Problem to work on:
Copy every record exactly.

*** Opening of Data section ***

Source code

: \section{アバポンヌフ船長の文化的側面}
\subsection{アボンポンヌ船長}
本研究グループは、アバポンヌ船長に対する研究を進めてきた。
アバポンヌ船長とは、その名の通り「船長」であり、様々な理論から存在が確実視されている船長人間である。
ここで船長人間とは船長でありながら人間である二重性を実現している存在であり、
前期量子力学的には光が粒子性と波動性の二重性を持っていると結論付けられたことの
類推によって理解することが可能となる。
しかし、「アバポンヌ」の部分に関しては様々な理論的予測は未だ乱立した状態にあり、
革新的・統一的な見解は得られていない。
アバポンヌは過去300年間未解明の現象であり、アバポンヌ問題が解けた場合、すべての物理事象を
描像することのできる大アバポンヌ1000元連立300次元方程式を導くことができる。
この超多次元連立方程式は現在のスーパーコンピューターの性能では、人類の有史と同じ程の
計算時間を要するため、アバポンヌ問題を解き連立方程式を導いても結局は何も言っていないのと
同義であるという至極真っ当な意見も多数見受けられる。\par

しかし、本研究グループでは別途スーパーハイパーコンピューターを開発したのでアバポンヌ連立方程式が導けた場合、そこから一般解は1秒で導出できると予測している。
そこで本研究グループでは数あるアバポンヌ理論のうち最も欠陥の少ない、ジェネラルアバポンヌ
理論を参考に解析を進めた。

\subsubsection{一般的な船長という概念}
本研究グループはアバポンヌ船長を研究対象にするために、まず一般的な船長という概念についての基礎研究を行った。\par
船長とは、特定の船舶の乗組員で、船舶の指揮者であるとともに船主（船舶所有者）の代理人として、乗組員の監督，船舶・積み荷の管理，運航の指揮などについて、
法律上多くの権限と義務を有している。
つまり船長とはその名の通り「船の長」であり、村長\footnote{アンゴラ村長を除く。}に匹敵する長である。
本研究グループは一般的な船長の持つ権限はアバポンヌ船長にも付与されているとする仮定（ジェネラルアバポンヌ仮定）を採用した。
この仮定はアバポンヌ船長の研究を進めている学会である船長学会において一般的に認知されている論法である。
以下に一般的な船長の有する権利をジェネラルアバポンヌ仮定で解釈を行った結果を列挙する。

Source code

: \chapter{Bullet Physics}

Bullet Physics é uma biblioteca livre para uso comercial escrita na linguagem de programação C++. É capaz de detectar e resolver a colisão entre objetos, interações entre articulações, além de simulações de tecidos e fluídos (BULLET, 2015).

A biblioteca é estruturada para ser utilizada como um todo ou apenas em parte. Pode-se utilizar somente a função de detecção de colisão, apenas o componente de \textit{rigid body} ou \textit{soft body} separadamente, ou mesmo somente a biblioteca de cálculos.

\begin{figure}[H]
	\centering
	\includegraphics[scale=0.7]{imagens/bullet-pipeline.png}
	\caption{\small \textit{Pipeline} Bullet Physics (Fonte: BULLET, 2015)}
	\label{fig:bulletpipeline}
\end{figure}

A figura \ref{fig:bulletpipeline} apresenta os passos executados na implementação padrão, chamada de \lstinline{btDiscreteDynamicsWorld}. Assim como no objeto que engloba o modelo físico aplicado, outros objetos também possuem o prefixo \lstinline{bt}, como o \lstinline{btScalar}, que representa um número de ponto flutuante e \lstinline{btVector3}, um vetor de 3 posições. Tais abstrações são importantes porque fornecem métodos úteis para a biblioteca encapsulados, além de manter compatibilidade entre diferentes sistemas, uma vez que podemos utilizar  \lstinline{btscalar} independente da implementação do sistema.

*** Close of Data section ***

Output for this exercise:
Source code

: \section{アバポンヌフ船長の文化的側面}
\subsection{アボンポンヌ船長}
本研究グループは、アバポンヌ船長に対する研究を進めてきた。
アバポンヌ船長とは、その名の通り「船長」であり、様々な理論から存在が確実視されている船長人間である。
ここで船長人間とは船長でありながら人間である二重性を実現している存在であり、
前期量子力学的には光が粒子性と波動性の二重性を持っていると結論付けられたことの
類推によって理解することが可能となる。
しかし、「アバポンヌ」の部分に関しては様々な理論的予測は未だ乱立した状態にあり、
革新的・統一的な見解は得られていない。
アバポンヌは過去300年間未解明の現象であり、アバポンヌ問題が解けた場合、すべての物理事象を
描像することのできる大アバポンヌ1000元連立300次元方程式を導くことができる。
この超多次元連立方程式は現在のスーパーコンピューターの性能では、人類の有史と同じ程の
計算時間を要するため、アバポンヌ問題を解き連立方程式を導いても結局は何も言っていないのと
同義であるという至極真っ当な意見も多数見受けられる。\par

しかし、本研究グループでは別途スーパーハイパーコンピューターを開発したのでアバポンヌ連立方程式が導けた場合、そこから一般解は1秒で導出できると予測している。
そこで本研究グループでは数あるアバポンヌ理論のうち最も欠陥の少ない、ジェネラルアバポンヌ
理論を参考に解析を進めた。

\subsubsection{一般的な船長という概念}
本研究グループはアバポンヌ船長を研究対象にするために、まず一般的な船長という概念についての基礎研究を行った。\par
船長とは、特定の船舶の乗組員で、船舶の指揮者であるとともに船主（船舶所有者）の代理人として、乗組員の監督，船舶・積み荷の管理，運航の指揮などについて、
法律上多くの権限と義務を有している。
つまり船長とはその名の通り「船の長」であり、村長\footnote{アンゴラ村長を除く。}に匹敵する長である。
本研究グループは一般的な船長の持つ権限はアバポンヌ船長にも付与されているとする仮定（ジェネラルアバポンヌ仮定）を採用した。
この仮定はアバポンヌ船長の研究を進めている学会である船長学会において一般的に認知されている論法である。
以下に一般的な船長の有する権利をジェネラルアバポンヌ仮定で解釈を行った結果を列挙する。

Source code

: \chapter{Bullet Physics}

Bullet Physics é uma biblioteca livre para uso comercial escrita na linguagem de programação C++. É capaz de detectar e resolver a colisão entre objetos, interações entre articulações, além de simulações de tecidos e fluídos (BULLET, 2015).

A biblioteca é estruturada para ser utilizada como um todo ou apenas em parte. Pode-se utilizar somente a função de detecção de colisão, apenas o componente de \textit{rigid body} ou \textit{soft body} separadamente, ou mesmo somente a biblioteca de cálculos.

\begin{figure}[H]
	\centering
	\includegraphics[scale=0.7]{imagens/bullet-pipeline.png}
	\caption{\small \textit{Pipeline} Bullet Physics (Fonte: BULLET, 2015)}
	\label{fig:bulletpipeline}
\end{figure}

A figura \ref{fig:bulletpipeline} apresenta os passos executados na implementação padrão, chamada de \lstinline{btDiscreteDynamicsWorld}. Assim como no objeto que engloba o modelo físico aplicado, outros objetos também possuem o prefixo \lstinline{bt}, como o \lstinline{btScalar}, que representa um número de ponto flutuante e \lstinline{btVector3}, um vetor de 3 posições. Tais abstrações são importantes porque fornecem métodos úteis para a biblioteca encapsulados, além de manter compatibilidade entre diferentes sistemas, uma vez que podemos utilizar  \lstinline{btscalar} independente da implementação do sistema.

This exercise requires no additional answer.